Below are entries; output exactly the lines from the one with "0.10 + 180 *" to the one with "free collateral: 180", both included, and nothing else.

*** Opening Data in this exercise ***

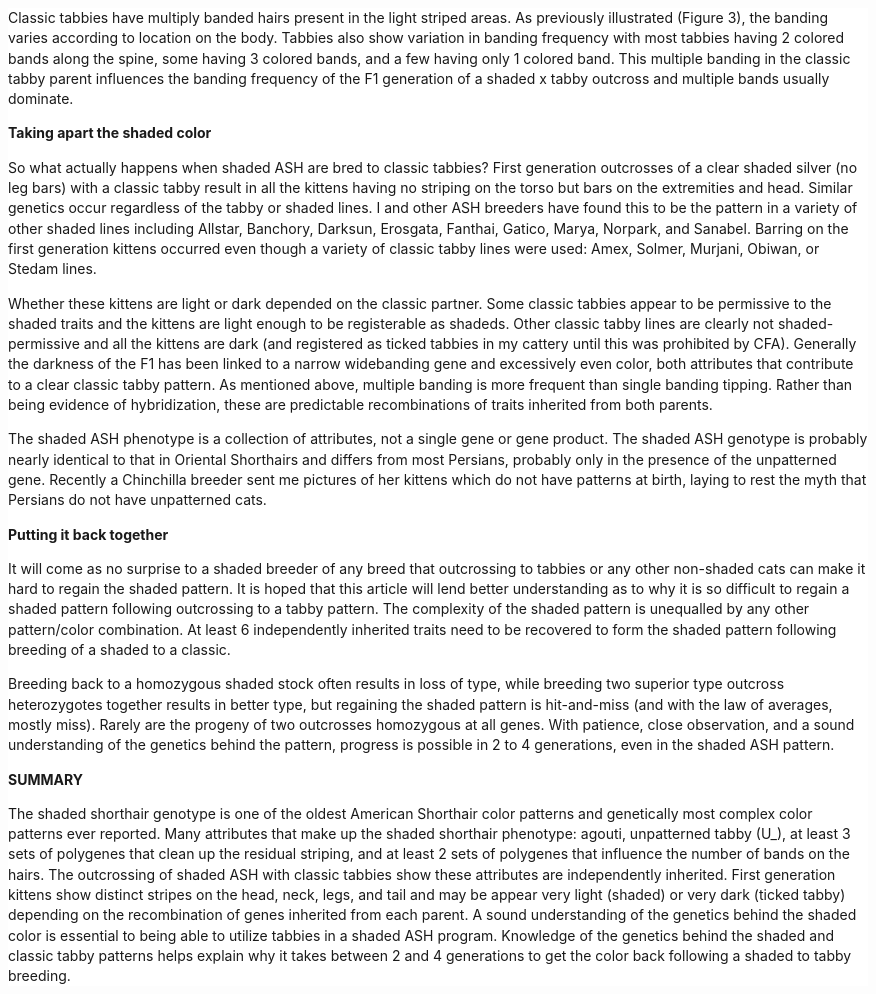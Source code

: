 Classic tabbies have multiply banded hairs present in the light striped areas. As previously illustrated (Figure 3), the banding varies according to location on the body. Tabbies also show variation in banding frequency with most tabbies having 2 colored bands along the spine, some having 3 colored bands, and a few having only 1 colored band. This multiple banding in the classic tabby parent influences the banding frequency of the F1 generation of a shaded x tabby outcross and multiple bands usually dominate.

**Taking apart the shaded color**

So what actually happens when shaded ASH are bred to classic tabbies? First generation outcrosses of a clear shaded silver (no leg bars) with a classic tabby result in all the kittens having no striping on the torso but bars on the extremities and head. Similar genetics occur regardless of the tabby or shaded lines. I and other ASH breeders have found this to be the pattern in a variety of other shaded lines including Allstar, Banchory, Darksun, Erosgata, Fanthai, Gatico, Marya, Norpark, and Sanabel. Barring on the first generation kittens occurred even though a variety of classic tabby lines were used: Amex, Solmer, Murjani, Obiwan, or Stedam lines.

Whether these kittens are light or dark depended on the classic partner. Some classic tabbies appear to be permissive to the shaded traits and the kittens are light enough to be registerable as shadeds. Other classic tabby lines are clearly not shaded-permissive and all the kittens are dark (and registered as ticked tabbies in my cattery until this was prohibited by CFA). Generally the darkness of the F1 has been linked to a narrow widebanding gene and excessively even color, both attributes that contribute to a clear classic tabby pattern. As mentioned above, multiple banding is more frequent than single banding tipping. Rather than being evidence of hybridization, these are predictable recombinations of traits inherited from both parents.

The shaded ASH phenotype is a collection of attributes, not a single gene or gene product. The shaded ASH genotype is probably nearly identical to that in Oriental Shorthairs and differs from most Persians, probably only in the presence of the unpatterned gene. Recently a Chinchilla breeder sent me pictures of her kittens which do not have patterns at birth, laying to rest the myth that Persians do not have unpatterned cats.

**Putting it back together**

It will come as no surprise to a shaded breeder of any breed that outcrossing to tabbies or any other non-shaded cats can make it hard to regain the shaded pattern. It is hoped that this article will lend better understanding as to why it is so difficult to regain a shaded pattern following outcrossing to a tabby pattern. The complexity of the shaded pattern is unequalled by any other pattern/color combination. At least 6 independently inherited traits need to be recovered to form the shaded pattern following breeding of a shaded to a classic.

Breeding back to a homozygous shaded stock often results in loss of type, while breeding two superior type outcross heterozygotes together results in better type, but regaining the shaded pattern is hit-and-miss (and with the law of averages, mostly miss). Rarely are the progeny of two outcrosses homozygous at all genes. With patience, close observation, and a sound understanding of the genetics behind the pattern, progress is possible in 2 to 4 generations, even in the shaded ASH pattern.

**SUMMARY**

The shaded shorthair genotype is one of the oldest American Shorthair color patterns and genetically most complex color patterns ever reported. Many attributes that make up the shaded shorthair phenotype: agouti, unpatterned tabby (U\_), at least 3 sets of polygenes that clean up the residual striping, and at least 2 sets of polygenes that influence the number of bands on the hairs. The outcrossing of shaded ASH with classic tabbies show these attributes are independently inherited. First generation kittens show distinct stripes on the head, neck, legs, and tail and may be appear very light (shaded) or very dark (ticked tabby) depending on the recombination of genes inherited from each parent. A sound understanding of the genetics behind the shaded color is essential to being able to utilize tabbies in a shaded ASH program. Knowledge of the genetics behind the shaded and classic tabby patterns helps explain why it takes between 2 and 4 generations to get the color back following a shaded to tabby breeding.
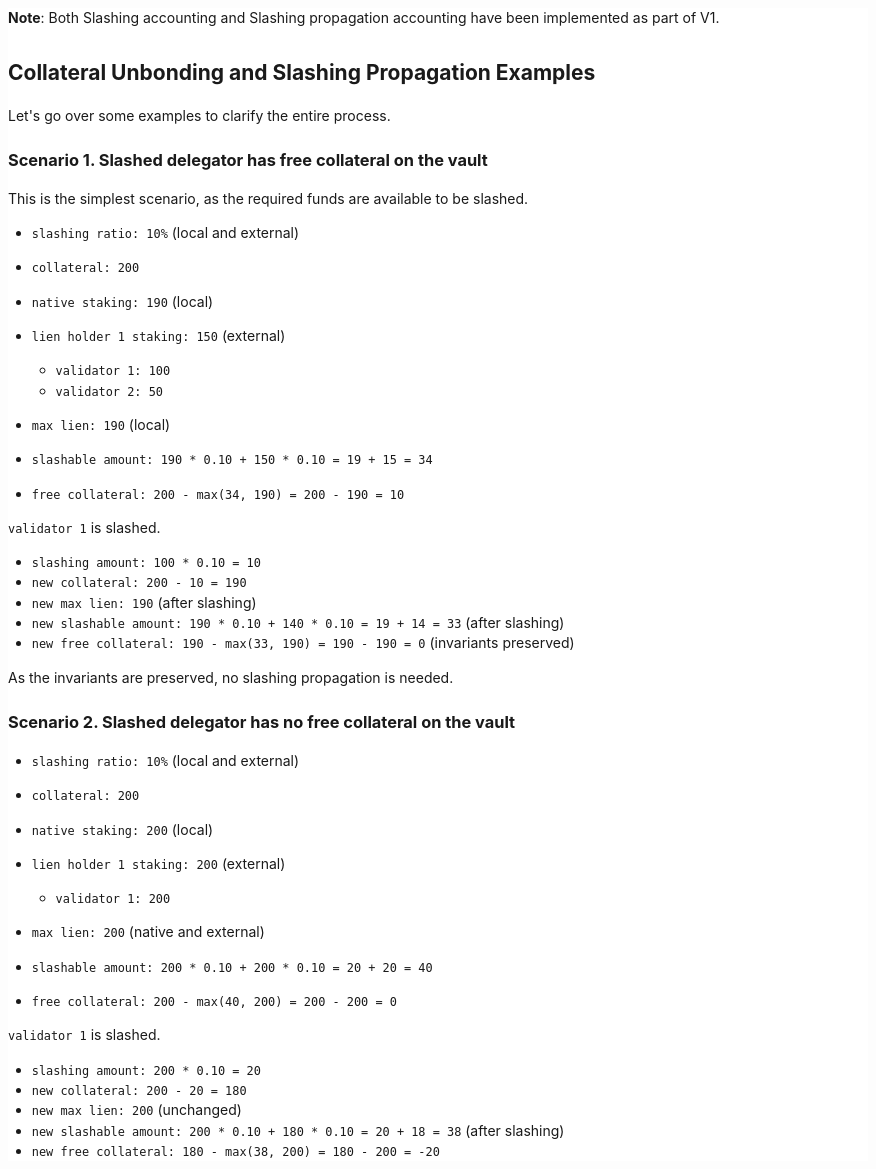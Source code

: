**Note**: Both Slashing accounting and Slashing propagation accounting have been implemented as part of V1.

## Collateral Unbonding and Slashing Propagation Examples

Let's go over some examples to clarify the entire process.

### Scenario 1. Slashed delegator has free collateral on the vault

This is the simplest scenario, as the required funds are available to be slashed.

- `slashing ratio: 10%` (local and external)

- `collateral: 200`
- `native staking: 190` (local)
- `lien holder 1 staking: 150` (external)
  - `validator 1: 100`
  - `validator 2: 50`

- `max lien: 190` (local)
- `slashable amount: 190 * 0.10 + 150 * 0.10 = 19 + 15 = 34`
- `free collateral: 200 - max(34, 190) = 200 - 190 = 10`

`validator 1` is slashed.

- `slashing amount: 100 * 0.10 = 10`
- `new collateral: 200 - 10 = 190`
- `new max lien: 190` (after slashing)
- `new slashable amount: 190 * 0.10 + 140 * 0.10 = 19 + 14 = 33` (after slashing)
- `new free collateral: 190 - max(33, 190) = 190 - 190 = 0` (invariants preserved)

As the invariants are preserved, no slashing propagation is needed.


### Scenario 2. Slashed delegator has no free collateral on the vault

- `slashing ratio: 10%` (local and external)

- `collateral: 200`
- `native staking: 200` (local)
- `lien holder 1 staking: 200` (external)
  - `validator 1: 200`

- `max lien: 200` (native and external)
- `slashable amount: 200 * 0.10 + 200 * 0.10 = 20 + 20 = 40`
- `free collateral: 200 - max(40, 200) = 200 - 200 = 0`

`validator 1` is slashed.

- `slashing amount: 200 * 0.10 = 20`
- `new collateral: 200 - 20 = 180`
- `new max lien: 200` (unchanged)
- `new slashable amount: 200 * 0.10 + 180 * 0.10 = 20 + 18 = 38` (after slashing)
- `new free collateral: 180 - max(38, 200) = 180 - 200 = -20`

*** Closing Data in this exercise ***
*** Opening Data in this exercise ***

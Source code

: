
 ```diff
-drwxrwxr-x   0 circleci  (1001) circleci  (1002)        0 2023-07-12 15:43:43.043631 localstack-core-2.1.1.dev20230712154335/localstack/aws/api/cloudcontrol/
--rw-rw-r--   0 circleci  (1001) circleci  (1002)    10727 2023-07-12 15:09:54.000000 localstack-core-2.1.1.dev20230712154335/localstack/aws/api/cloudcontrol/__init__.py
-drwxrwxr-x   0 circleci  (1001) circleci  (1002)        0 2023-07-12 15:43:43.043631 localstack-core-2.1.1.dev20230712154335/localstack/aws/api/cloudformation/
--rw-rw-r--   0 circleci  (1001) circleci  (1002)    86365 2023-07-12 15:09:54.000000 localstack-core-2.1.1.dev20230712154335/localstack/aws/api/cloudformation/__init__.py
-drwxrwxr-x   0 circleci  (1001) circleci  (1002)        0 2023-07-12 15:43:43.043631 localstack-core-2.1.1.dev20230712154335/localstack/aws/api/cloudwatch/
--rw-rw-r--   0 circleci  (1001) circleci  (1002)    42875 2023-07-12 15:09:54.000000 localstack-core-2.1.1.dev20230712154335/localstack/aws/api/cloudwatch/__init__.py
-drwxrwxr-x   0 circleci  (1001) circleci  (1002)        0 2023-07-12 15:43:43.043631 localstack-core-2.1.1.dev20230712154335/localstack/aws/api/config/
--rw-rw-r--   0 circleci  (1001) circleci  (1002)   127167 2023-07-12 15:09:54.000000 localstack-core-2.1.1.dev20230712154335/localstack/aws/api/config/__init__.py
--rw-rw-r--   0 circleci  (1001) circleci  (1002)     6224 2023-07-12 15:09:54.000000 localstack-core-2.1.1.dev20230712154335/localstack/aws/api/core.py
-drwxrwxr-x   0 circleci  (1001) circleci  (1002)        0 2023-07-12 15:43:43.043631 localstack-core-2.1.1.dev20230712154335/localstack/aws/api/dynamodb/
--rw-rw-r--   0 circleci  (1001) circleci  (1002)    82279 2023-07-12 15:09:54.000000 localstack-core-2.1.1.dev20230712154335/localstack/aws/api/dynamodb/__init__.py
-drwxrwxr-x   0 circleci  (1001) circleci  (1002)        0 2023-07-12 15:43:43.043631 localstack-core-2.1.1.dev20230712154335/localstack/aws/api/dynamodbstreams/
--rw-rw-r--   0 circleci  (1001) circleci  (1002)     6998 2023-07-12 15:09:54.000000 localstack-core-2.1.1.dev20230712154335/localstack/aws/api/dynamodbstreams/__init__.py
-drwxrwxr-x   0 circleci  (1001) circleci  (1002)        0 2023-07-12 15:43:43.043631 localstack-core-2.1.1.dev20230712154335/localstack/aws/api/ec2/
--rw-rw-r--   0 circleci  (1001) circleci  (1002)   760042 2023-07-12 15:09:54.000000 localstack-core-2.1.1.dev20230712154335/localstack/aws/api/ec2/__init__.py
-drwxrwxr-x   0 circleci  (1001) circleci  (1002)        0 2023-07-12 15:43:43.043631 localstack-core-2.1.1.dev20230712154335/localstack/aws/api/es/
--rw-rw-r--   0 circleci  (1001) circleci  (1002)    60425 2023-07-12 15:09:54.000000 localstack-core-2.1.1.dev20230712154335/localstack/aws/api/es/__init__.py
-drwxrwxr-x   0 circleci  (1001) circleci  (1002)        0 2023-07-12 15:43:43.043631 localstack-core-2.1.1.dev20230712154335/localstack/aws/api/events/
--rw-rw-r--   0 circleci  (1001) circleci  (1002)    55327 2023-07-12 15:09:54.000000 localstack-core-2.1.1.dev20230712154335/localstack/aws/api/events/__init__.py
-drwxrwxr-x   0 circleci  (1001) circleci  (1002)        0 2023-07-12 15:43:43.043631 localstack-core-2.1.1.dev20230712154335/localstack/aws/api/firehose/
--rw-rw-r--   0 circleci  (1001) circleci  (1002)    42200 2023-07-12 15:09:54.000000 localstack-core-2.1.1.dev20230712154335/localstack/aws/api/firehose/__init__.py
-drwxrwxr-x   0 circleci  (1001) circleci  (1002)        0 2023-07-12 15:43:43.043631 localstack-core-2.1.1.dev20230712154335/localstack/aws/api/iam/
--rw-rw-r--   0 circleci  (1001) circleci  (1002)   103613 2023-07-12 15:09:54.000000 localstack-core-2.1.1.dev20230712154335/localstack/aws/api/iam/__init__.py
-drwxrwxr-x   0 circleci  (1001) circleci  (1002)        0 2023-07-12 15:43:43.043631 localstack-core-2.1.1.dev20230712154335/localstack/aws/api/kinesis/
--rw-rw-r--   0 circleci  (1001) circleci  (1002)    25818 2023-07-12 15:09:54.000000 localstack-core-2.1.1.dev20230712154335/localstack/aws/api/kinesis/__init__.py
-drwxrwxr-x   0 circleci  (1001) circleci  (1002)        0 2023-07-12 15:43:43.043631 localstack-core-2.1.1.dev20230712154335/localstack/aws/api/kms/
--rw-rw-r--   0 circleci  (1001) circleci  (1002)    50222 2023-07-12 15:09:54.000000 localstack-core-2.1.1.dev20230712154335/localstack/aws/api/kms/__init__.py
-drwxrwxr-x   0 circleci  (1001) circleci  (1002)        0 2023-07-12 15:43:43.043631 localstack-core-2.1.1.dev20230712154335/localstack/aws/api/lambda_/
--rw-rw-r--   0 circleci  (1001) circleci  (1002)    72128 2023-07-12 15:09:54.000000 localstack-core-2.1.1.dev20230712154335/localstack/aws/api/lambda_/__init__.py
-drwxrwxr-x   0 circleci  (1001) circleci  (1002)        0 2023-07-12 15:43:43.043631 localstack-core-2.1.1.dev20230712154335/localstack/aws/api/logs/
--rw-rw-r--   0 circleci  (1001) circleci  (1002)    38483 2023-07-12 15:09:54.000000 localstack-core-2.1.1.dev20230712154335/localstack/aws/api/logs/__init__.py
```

*** Closing Data in this exercise ***

• **Solved problem**:
- `new slashable amount: 200 * 0.10 + 180 * 0.10 = 20 + 18 = 38` (after slashing)
- `new free collateral: 180 - max(38, 200) = 180 - 200 = -20`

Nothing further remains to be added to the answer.